▶ _The task_: Verbatim, and with nothing else, reproduce the data below from its first line through the line containing "PLANNING ~1hr".

(Information provided begins)

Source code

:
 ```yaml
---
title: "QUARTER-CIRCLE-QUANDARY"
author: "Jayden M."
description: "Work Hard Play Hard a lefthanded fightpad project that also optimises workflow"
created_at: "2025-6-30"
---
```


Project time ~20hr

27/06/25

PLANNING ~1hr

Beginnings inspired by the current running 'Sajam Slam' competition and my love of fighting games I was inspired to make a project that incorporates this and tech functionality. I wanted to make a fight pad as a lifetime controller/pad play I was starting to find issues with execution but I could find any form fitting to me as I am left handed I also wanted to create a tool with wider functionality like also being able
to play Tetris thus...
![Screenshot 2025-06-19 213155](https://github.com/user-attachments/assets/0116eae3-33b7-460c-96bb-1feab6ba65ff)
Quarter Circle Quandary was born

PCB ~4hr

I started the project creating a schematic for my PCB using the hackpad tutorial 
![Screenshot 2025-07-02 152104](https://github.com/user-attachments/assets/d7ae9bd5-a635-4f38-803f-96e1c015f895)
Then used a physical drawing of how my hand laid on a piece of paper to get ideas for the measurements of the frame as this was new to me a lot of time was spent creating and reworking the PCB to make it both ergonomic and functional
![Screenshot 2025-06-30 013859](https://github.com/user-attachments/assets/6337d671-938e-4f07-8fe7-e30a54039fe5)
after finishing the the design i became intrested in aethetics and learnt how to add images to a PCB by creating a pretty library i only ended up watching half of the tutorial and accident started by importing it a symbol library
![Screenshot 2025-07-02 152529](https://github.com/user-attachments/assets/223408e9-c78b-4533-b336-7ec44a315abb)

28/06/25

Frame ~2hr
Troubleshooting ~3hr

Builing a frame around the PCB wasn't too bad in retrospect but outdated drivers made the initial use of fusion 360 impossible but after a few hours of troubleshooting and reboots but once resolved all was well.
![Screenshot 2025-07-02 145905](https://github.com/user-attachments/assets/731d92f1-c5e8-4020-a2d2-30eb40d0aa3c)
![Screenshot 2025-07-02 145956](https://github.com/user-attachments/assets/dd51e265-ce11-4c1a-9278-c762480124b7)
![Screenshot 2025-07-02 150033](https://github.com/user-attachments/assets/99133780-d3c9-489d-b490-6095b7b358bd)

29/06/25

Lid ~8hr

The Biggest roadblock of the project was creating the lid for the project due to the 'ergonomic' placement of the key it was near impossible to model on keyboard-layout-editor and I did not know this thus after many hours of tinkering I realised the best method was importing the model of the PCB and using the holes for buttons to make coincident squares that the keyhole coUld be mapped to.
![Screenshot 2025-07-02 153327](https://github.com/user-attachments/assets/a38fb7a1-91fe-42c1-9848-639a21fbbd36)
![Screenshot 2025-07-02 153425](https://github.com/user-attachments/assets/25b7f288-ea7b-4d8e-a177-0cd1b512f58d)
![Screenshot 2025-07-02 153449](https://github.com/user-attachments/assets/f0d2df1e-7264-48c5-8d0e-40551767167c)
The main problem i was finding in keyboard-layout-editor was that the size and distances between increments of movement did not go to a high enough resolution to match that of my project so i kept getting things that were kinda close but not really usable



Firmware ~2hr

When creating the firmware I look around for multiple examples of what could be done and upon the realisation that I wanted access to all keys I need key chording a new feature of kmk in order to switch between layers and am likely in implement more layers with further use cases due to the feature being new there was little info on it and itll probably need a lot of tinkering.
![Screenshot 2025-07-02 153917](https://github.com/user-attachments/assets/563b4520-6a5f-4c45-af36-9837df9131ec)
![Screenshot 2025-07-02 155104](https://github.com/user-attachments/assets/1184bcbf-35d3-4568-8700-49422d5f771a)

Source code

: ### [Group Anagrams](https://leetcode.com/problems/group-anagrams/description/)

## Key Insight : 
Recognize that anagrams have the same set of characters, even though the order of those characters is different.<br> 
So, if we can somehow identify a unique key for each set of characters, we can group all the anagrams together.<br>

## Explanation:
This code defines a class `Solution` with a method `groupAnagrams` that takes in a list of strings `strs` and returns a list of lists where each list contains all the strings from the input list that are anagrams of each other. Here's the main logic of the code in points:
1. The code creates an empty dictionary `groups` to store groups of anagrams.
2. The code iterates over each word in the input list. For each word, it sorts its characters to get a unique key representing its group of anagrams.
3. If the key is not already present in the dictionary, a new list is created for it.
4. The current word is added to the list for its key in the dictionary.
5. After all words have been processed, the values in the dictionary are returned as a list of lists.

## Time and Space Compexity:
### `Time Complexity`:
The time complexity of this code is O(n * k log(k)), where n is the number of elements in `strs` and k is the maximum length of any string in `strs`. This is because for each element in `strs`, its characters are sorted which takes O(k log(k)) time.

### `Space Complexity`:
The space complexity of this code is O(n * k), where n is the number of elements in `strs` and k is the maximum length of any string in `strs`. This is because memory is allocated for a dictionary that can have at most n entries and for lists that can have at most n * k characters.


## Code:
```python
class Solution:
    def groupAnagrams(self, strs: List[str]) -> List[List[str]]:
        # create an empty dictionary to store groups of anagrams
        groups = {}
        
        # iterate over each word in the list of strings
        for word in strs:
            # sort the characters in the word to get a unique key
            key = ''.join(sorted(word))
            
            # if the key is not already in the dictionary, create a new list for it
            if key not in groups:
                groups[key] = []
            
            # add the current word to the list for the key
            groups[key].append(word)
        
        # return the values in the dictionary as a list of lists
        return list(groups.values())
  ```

(Information provided ends)

▶ _Exercise result_:
Source code

:
 ```yaml
---
title: "QUARTER-CIRCLE-QUANDARY"
author: "Jayden M."
description: "Work Hard Play Hard a lefthanded fightpad project that also optimises workflow"
created_at: "2025-6-30"
---
```


Project time ~20hr

27/06/25

PLANNING ~1hr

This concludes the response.